→ **Exercise brief**:
In the entries that follow, the first line to write out is the one containing "Licensed under the", and the last is the one containing "http://www.apache.org/licenses/LICENSE-2.0". Reproduce that stretch exactly, with nothing before or after it.

→ **Available records**:
*-*-*

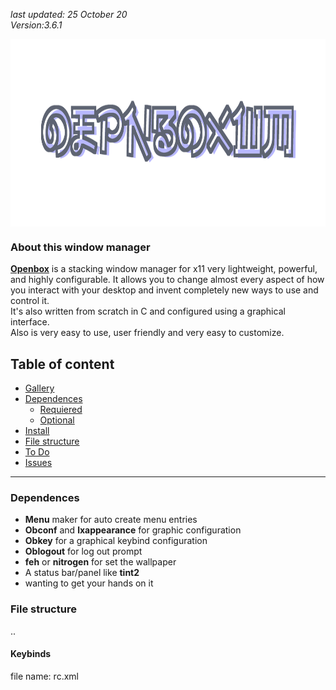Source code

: *last updated: 25 October 20*<br>
*Version:3.6.1*

<img src="pics/banner.png" align=center height=300px>

### About this window manager
<p align=left>
<strong><a href="http://openbox.org/wiki/Main_Page">Openbox</a></strong> is a stacking window manager for x11 very lightweight, powerful, and highly configurable. It allows you to change almost every aspect of how you interact with your desktop and invent completely new ways to use and control it.<br>
It's also written from scratch in C and configured using a graphical interface.<br>
Also is very easy to use, user friendly and very easy to customize.
</p>


## Table of content
+ [Gallery](#Gallery)
+ [Dependences](#Dependences)
	- [Requiered](#Requiered-dependences)
	- [Optional](#Optional-dependences)
+ [Install](#Installation)
+ [File structure](#File-structure)
+ [To Do](#To-Do)
+ [Issues](#Issues)

---

### Dependences
+ **Menu** maker for auto create menu entries
+ **Obconf** and **lxappearance** for graphic configuration
+ **Obkey** for a graphical keybind configuration
+ **Oblogout** for log out prompt
+ **feh** or **nitrogen** for set the wallpaper
+ A status bar/panel like **tint2**
+ wanting to get your hands on it

### File structure
..

#### Keybinds
file name: rc.xml
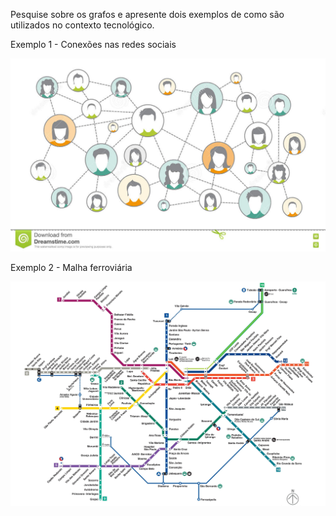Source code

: Pesquise sobre os grafos e apresente dois exemplos de como são utilizados no contexto tecnológico.

Exemplo 1 - Conexões nas redes sociais

<img src="./grafo1.jpg" alt="Conexões nas redes sociai"/>

Exemplo 2 - Malha ferroviária

<img src="./grafo2.jpg" alt="Malha ferroviária"/>

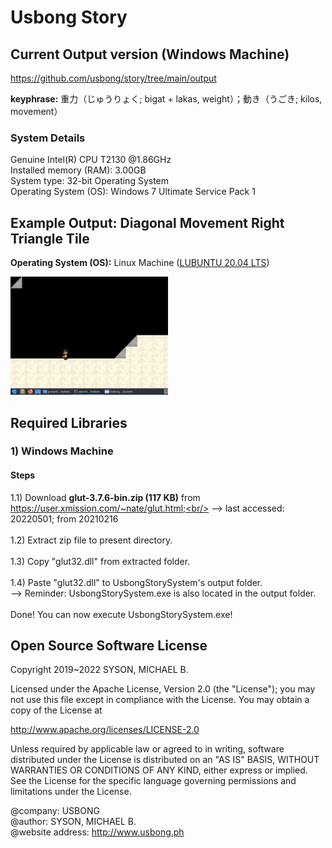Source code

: # Usbong Story

## Current Output version (Windows Machine)
https://github.com/usbong/story/tree/main/output

<b>keyphrase:</b> 重力（じゅうりょく; bigat + lakas, weight）；動き（うごき; kilos, movement）

### System Details
Genuine Intel(R) CPU T2130 @1.86GHz<br/>
Installed memory (RAM): 3.00GB<br/>
System type: 32-bit Operating System<br/>
Operating System (OS): Windows 7 Ultimate Service Pack 1

## Example Output: Diagonal Movement Right Triangle Tile
<b>Operating System (OS):</b> Linux Machine ([LUBUNTU 20.04 LTS](https://lubuntu.me/))<br/>

<img src="https://github.com/usbong/story/blob/main/screenshots/diagonalMovementRightTriangleTileWorkV20210807T0907.gif" width="50%">	



## Required Libraries
### 1) Windows Machine
#### Steps
1.1) Download <b>glut-3.7.6-bin.zip (117 KB)</b> from https://user.xmission.com/~nate/glut.html;<br/>
--> last accessed: 20220501; from 20210216<br/>
<br/>
1.2) Extract zip file to present directory.<br/>
<br/>
1.3) Copy "glut32.dll" from extracted folder.<br/>
<br/>
1.4) Paste "glut32.dll" to UsbongStorySystem's output folder.<br/>
--> Reminder: UsbongStorySystem.exe is also located in the output folder.<br/>
<br/>
Done! You can now execute UsbongStorySystem.exe!

## Open Source Software License
Copyright 2019~2022 SYSON, MICHAEL B.

Licensed under the Apache License, Version 2.0 (the "License"); you may not use this file except in compliance with the License. You may obtain a copy of the License at

   http://www.apache.org/licenses/LICENSE-2.0
  
Unless required by applicable law or agreed to in writing, software distributed under the License is distributed on an "AS IS" BASIS, WITHOUT WARRANTIES OR CONDITIONS OF ANY KIND, either express or implied. See the License for the specific language governing permissions and limitations under the License.

@company: USBONG<br/>
@author: SYSON, MICHAEL B.<br/>
@website address: http://www.usbong.ph<br/>

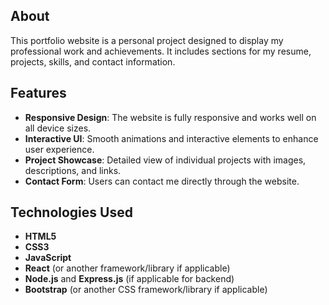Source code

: ## About

This portfolio website is a personal project designed to display my professional work and achievements. It includes sections for my resume, projects, skills, and contact information.

## Features

- **Responsive Design**: The website is fully responsive and works well on all device sizes.
- **Interactive UI**: Smooth animations and interactive elements to enhance user experience.
- **Project Showcase**: Detailed view of individual projects with images, descriptions, and links.
- **Contact Form**: Users can contact me directly through the website.

## Technologies Used

- **HTML5**
- **CSS3**
- **JavaScript**
- **React** (or another framework/library if applicable)
- **Node.js** and **Express.js** (if applicable for backend)
- **Bootstrap** (or another CSS framework/library if applicable)
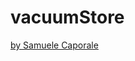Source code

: # vacuumStore

[by Samuele Caporale]([https://stackblitz.com/edit/dwuexw](https://www.samuelecaporale.netsons.org/))
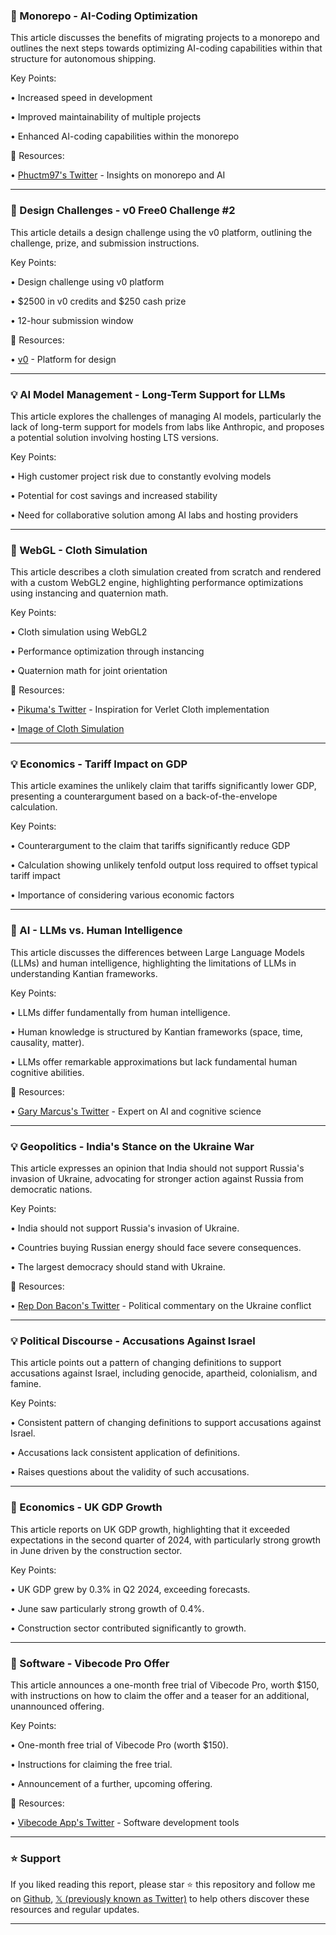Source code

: ### 🤖 Monorepo - AI-Coding Optimization

This article discusses the benefits of migrating projects to a monorepo and outlines the next steps towards optimizing AI-coding capabilities within that structure for autonomous shipping.

Key Points:

• Increased speed in development

• Improved maintainability of multiple projects

• Enhanced AI-coding capabilities within the monorepo


🔗 Resources:

• [Phuctm97's Twitter](https://x.com/phuctm97) - Insights on monorepo and AI


---
### 🚀 Design Challenges - v0 Free0 Challenge #2

This article details a design challenge using the v0 platform, outlining the challenge, prize, and submission instructions.

Key Points:

• Design challenge using v0 platform

• $2500 in v0 credits and $250 cash prize

• 12-hour submission window


🔗 Resources:

• [v0](https://x.com/v0) - Platform for design


---
### 💡 AI Model Management - Long-Term Support for LLMs

This article explores the challenges of managing AI models, particularly the lack of long-term support for models from labs like Anthropic, and proposes a potential solution involving hosting LTS versions.

Key Points:

• High customer project risk due to constantly evolving models

• Potential for cost savings and increased stability

• Need for collaborative solution among AI labs and hosting providers



---
### 🤖 WebGL - Cloth Simulation

This article describes a cloth simulation created from scratch and rendered with a custom WebGL2 engine, highlighting performance optimizations using instancing and quaternion math.

Key Points:

• Cloth simulation using WebGL2

• Performance optimization through instancing

• Quaternion math for joint orientation


🔗 Resources:

• [Pikuma's Twitter](https://x.com/pikuma) - Inspiration for Verlet Cloth implementation

• [Image of Cloth Simulation](https://pbs.twimg.com/amplify_video_thumb/1955888435299745794/img/ug-MKGEijmMuFlqy.jpg)


---
### 💡 Economics - Tariff Impact on GDP

This article examines the unlikely claim that tariffs significantly lower GDP, presenting a counterargument based on a back-of-the-envelope calculation.

Key Points:

• Counterargument to the claim that tariffs significantly reduce GDP

• Calculation showing unlikely tenfold output loss required to offset typical tariff impact

• Importance of considering various economic factors



---
### 🤖 AI - LLMs vs. Human Intelligence

This article discusses the differences between Large Language Models (LLMs) and human intelligence, highlighting the limitations of LLMs in understanding Kantian frameworks.

Key Points:

• LLMs differ fundamentally from human intelligence.

• Human knowledge is structured by Kantian frameworks (space, time, causality, matter).

• LLMs offer remarkable approximations but lack fundamental human cognitive abilities.


🔗 Resources:

• [Gary Marcus's Twitter](https://x.com/GaryMarcus) - Expert on AI and cognitive science


---
### 💡 Geopolitics - India's Stance on the Ukraine War

This article expresses an opinion that India should not support Russia's invasion of Ukraine, advocating for stronger action against Russia from democratic nations.

Key Points:

•  India should not support Russia's invasion of Ukraine.

•  Countries buying Russian energy should face severe consequences.

•  The largest democracy should stand with Ukraine.


🔗 Resources:

• [Rep Don Bacon's Twitter](https://x.com/RepDonBacon) - Political commentary on the Ukraine conflict


---
### 💡 Political Discourse - Accusations Against Israel

This article points out a pattern of changing definitions to support accusations against Israel, including genocide, apartheid, colonialism, and famine.

Key Points:

• Consistent pattern of changing definitions to support accusations against Israel.

• Accusations lack consistent application of definitions.

• Raises questions about the validity of such accusations.


---
### 🚀 Economics - UK GDP Growth

This article reports on UK GDP growth, highlighting that it exceeded expectations in the second quarter of 2024, with particularly strong growth in June driven by the construction sector.

Key Points:

• UK GDP grew by 0.3% in Q2 2024, exceeding forecasts.

• June saw particularly strong growth of 0.4%.

• Construction sector contributed significantly to growth.


---
### 🚀 Software - Vibecode Pro Offer

This article announces a one-month free trial of Vibecode Pro, worth $150, with instructions on how to claim the offer and a teaser for an additional, unannounced offering.

Key Points:

• One-month free trial of Vibecode Pro (worth $150).

• Instructions for claiming the free trial.

• Announcement of a further, upcoming offering.


🔗 Resources:

• [Vibecode App's Twitter](https://x.com/vibecodeapp) - Software development tools


---

### ⭐️ Support

If you liked reading this report, please star ⭐️ this repository and follow me on [Github](https://github.com/Drix10), [𝕏 (previously known as Twitter)](https://x.com/DRIX_10_) to help others discover these resources and regular updates.

---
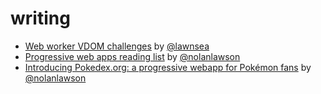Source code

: # writing

* [Web worker VDOM challenges](https://gist.github.com/lawnsea/b72630e0fdaf818fb758) by [@lawnsea](http://github.com/lawnsea)
* [Progressive web apps reading list](https://gist.github.com/nolanlawson/d9e66349635452a95bb1) by [@nolanlawson](https://github.com/nolanlawson)
* [Introducing Pokedex.org: a progressive webapp for Pokémon fans](http://www.pocketjavascript.com/blog/2015/11/23/introducing-pokedex-org) by [@nolanlawson](https://github.com/nolanlawson)
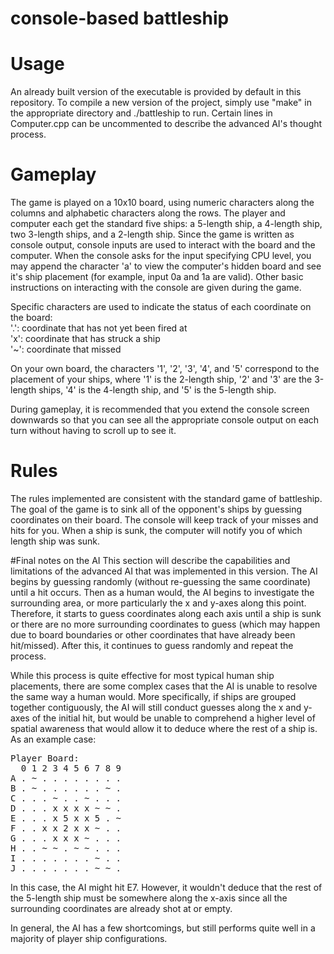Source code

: # console-based battleship

# Usage
An already built version of the executable is provided by default in this repository. To compile a new version of the project,
simply use "make" in the appropriate directory and ./battleship to run. Certain lines in Computer.cpp can be uncommented to
describe the advanced AI's thought process.

# Gameplay
The game is played on a 10x10 board, using numeric characters along the columns and alphabetic characters along the rows.
The player and computer each get the standard five ships: a 5-length ship, a 4-length ship, two 3-length ships, and a 2-length
ship. Since the game is written as console output, console inputs are used to interact with the board and the computer. When 
the console asks for the  input specifying CPU level, you may append the character 'a' to view the computer's hidden board and
see it's ship placement (for example, input 0a and 1a are valid). Other basic instructions on interacting with the console are
given during the game.

Specific characters are used to indicate the status of each coordinate on the board:<br>
'.': coordinate that has not yet been fired at<br>
'x': coordinate that has struck a ship<br>
'~': coordinate that missed<br>

On your own board, the characters '1', '2', '3', '4', and '5' correspond to the placement of your ships, where '1' is the 
2-length ship, '2' and '3' are the 3-length ships, '4' is the 4-length ship, and '5' is the 5-length ship.

During gameplay, it is recommended that you extend the console screen downwards so that you can see all the appropriate 
console output on each turn without having to scroll up to see it.

# Rules
The rules implemented are consistent with the standard game of battleship. The goal of the game is to sink all of the 
opponent's ships by guessing coordinates on their board. The console will keep track of your misses and hits for you. When
a ship is sunk, the computer will notify you of which length ship was sunk.

#Final notes on the AI
This section will describe the capabilities and limitations of the advanced AI that was implemented in this version.
The AI begins by guessing randomly (without re-guessing the same coordinate) until a hit occurs. Then as a human would,
the AI begins to investigate the surrounding area, or more particularly the x and y-axes along this point. Therefore, it 
starts to guess coordinates along each axis until a ship is sunk or there are no more surrounding coordinates to guess
(which may happen due to board boundaries or other coordinates that have already been hit/missed). After this, it continues
to guess randomly and repeat the process. 

While this process is quite effective for most typical human ship placements, there are some complex cases that the AI
is unable to resolve the same way a human would. More specifically, if ships are grouped together contiguously, the AI
will still conduct guesses along the x and y-axes of the initial hit, but would be unable to comprehend a higher level of
spatial awareness that would allow it to deduce where the rest of a ship is. As an example case:
<pre>
Player Board:
  0 1 2 3 4 5 6 7 8 9 
A . ~ . . . . . . . . 
B . ~ . . . . . . ~ . 
C . . . ~ . . ~ . . . 
D . . . x x x x ~ ~ . 
E . . . x 5 x x 5 . ~ 
F . . x x 2 x x ~ . . 
G . . . x x x ~ . . . 
H . . ~ ~ . ~ ~ . . . 
I . . . . . . . ~ . . 
J . . . . . . . ~ ~ . 
</pre>

In this case, the AI might hit E7. However, it wouldn't deduce that the rest of the 5-length ship must be somewhere along
the x-axis since all the surrounding coordinates are already shot at or empty.

In general, the AI has a few shortcomings, but still performs quite well in a majority of player ship configurations.
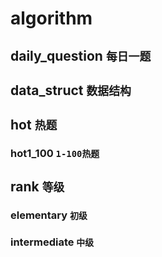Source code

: # algorithm 
## daily_question ``每日一题``
## data_struct ``数据结构``
## hot ``热题``
### hot1_100 ``1-100热题``
## rank ``等级``
### elementary ``初级``
### intermediate  ``中级``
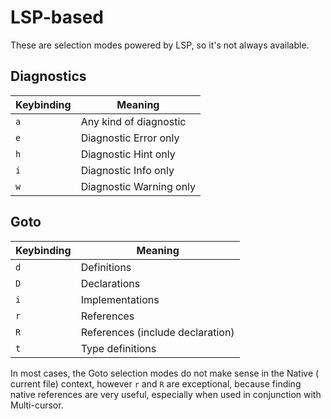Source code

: # LSP-based

These are selection modes powered by LSP, so it's not always available.

## Diagnostics

| Keybinding | Meaning                 |
| ---------- | ----------------------- |
| `a`        | Any kind of diagnostic  |
| `e`        | Diagnostic Error only   |
| `h`        | Diagnostic Hint only    |
| `i`        | Diagnostic Info only    |
| `w`        | Diagnostic Warning only |

## Goto

| Keybinding | Meaning                          |
| ---------- | -------------------------------- |
| `d`        | Definitions                      |
| `D`        | Declarations                     |
| `i`        | Implementations                  |
| `r`        | References                       |
| `R`        | References (include declaration) |
| `t`        | Type definitions                 |

In most cases, the Goto selection modes do not make sense in the Native (
current file) context, however `r` and `R` are exceptional, because finding
native references are very useful, especially when used in conjunction with Multi-cursor.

*-*-*

→ **Written solution**:
Licensed under the Apache License, Version 2.0 (the "License"); you may not use this file except in compliance with the License. You may obtain a copy of the License at

   http://www.apache.org/licenses/LICENSE-2.0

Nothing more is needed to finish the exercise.